Brief ▸
Pick out all lines of the entries that include the word "small" and copy them.
Top of Extracted data
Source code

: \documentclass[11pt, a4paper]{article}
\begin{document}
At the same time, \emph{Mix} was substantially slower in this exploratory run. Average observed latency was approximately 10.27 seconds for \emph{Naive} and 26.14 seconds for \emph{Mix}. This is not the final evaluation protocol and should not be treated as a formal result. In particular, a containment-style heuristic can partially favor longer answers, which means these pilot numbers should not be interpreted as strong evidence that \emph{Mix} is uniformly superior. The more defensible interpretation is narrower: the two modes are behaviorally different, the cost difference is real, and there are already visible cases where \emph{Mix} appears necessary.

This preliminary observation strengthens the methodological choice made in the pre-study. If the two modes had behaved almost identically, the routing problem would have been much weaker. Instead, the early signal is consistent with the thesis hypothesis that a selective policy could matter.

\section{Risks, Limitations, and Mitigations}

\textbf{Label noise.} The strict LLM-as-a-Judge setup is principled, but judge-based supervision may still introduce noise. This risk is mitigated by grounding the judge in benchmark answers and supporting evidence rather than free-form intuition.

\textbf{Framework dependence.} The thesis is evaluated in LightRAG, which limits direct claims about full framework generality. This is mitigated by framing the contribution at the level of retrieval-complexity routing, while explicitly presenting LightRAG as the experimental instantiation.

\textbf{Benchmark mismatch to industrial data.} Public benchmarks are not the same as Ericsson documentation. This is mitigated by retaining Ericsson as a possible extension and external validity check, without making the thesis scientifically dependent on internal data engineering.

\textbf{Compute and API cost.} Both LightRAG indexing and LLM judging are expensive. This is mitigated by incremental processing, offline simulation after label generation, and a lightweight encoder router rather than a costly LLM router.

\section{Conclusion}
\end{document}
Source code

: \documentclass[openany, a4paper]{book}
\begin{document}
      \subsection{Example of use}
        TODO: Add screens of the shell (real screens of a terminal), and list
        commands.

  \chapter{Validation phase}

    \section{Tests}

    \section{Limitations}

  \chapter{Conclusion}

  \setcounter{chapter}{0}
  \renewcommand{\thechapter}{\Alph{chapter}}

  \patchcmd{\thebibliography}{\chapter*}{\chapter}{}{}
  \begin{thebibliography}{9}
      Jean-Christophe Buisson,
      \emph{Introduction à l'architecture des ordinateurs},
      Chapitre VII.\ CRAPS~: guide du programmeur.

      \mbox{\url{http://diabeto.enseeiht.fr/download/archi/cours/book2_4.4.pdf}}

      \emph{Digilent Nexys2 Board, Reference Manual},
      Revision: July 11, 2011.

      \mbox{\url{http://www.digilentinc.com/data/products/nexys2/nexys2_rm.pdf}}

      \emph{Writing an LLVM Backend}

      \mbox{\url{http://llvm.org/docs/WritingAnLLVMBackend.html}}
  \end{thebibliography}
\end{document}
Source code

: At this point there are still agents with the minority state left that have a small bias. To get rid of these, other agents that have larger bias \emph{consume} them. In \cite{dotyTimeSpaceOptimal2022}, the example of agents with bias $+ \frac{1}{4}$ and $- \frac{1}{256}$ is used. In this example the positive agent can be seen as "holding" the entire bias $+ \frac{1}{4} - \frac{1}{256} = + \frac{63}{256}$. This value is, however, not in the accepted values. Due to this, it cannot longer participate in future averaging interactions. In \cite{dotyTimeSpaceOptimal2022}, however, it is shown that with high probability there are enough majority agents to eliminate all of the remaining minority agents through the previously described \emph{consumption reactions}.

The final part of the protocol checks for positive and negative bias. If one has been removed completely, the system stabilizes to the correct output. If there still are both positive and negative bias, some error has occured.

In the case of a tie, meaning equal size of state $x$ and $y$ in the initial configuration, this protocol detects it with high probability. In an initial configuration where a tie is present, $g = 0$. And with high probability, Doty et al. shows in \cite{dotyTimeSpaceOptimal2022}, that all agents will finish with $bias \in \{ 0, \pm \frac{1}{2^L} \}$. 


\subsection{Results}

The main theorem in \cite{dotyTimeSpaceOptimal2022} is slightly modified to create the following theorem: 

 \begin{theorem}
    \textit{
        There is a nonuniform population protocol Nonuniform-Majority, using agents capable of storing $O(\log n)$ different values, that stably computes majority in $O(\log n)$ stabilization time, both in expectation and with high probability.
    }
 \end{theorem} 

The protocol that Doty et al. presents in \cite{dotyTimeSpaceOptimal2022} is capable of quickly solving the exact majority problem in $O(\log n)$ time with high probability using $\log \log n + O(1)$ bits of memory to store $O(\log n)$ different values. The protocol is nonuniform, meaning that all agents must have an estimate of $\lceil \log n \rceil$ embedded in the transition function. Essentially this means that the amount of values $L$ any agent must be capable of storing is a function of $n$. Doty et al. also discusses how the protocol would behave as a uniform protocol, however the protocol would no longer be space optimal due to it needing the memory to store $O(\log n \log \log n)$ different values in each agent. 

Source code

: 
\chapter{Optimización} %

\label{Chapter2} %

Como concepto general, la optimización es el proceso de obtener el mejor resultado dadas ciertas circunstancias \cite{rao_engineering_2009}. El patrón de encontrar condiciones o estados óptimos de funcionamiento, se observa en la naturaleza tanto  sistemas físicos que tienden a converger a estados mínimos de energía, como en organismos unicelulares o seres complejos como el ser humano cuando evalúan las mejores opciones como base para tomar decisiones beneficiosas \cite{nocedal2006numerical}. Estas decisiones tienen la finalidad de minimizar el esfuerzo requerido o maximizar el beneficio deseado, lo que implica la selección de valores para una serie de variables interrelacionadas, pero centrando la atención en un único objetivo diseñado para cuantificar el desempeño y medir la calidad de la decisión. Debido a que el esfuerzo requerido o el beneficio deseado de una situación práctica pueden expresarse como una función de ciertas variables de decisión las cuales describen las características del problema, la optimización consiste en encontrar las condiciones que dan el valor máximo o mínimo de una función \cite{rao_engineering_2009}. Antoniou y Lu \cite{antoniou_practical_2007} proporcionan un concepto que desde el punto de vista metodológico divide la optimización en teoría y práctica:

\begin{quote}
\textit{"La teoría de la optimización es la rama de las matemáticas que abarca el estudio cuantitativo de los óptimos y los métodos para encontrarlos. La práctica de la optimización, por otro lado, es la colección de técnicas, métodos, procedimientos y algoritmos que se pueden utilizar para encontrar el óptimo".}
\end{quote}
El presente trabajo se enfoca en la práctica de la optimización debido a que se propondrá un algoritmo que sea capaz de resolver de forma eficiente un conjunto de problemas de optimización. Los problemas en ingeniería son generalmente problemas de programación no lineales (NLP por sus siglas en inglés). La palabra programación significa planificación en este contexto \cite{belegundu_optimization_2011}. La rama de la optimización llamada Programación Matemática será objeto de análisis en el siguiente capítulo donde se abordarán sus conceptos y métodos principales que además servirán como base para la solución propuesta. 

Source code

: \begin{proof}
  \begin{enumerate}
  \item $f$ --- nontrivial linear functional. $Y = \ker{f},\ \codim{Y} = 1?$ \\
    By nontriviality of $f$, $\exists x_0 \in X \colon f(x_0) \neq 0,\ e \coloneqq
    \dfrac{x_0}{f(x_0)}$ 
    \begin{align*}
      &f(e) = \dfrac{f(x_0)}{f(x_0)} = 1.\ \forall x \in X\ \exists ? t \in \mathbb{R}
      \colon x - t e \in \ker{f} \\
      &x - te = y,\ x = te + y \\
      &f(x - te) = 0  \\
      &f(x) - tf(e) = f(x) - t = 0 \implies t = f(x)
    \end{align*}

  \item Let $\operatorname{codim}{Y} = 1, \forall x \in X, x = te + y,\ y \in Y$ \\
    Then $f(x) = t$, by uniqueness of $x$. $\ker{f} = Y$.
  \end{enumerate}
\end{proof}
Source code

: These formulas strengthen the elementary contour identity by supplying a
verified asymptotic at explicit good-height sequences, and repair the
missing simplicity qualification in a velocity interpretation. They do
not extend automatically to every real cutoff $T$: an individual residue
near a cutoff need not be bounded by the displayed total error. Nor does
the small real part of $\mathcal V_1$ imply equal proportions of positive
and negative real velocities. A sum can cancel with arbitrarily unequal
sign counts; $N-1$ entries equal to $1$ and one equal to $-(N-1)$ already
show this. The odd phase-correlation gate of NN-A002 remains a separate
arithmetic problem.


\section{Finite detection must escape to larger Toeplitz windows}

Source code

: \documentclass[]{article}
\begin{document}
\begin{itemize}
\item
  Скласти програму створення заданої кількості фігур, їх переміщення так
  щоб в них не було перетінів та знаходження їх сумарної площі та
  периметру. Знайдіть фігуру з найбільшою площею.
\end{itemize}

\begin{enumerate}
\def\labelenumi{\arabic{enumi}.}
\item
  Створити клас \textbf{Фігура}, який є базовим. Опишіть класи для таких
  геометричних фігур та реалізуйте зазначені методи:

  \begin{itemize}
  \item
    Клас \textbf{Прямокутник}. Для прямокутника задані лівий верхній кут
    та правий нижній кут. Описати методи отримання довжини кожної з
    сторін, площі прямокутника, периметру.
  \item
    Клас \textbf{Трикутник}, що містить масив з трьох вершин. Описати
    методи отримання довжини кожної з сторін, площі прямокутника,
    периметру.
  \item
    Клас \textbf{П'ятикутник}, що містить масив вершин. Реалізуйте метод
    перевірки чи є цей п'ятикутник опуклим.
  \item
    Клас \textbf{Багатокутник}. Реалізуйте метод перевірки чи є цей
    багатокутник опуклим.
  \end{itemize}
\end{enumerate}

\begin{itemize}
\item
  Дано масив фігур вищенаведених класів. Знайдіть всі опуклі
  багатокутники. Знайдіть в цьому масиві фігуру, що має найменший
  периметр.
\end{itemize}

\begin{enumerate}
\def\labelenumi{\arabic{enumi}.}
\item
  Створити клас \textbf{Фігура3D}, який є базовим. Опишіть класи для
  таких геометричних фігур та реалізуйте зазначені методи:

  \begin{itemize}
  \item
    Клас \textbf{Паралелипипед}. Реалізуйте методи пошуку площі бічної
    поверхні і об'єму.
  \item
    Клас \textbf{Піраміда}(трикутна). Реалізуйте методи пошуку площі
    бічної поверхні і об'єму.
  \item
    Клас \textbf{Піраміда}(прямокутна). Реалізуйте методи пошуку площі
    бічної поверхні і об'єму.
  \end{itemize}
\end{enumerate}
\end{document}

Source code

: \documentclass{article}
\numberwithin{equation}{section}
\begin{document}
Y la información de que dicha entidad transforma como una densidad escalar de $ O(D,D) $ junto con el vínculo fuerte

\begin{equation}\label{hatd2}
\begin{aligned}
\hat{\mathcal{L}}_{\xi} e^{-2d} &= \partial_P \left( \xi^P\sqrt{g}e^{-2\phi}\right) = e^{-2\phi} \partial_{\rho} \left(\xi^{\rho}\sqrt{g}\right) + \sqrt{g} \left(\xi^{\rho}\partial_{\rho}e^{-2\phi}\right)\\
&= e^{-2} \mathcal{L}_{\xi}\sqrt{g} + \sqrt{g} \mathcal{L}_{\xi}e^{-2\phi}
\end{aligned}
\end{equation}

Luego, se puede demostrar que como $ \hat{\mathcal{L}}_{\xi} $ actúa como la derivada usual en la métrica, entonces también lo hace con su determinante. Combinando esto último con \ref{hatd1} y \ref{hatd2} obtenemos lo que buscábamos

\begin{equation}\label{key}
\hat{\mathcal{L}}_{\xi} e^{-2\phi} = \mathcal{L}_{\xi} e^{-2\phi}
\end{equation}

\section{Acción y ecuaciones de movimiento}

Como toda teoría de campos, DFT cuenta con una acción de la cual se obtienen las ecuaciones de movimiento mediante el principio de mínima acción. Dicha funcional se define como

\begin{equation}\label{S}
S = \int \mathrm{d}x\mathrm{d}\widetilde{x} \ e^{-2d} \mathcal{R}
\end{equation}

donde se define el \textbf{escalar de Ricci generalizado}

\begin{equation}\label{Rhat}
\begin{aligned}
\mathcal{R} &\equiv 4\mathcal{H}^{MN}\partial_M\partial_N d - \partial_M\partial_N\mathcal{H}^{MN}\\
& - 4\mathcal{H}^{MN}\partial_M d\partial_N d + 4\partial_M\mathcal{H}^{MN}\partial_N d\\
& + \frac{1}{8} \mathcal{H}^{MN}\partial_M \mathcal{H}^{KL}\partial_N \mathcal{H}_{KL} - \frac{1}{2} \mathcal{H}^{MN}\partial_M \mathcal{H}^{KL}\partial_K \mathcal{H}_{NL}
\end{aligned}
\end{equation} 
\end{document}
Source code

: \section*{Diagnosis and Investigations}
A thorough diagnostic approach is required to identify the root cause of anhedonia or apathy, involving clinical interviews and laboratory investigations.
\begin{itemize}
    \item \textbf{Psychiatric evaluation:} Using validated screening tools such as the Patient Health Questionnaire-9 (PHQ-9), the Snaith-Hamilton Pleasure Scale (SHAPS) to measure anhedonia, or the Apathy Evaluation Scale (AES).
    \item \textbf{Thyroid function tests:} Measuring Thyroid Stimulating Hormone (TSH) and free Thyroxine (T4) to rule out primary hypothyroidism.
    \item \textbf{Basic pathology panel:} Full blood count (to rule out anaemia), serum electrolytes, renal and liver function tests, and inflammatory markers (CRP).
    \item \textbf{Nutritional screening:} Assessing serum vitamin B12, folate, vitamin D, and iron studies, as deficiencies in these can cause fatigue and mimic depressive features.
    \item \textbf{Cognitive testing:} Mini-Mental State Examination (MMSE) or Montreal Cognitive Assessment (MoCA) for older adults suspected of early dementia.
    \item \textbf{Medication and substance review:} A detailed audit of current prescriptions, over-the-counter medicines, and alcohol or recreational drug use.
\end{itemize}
Bottom of Extracted data
Answer to the exercise ▸
: At this point there are still agents with the minority state left that have a small bias. To get rid of these, other agents that have larger bias \emph{consume} them. In \cite{dotyTimeSpaceOptimal2022}, the example of agents with bias $+ \frac{1}{4}$ and $- \frac{1}{256}$ is used. In this example the positive agent can be seen as "holding" the entire bias $+ \frac{1}{4} - \frac{1}{256} = + \frac{63}{256}$. This value is, however, not in the accepted values. Due to this, it cannot longer participate in future averaging interactions. In \cite{dotyTimeSpaceOptimal2022}, however, it is shown that with high probability there are enough majority agents to eliminate all of the remaining minority agents through the previously described \emph{consumption reactions}.
the small real part of $\mathcal V_1$ imply equal proportions of positive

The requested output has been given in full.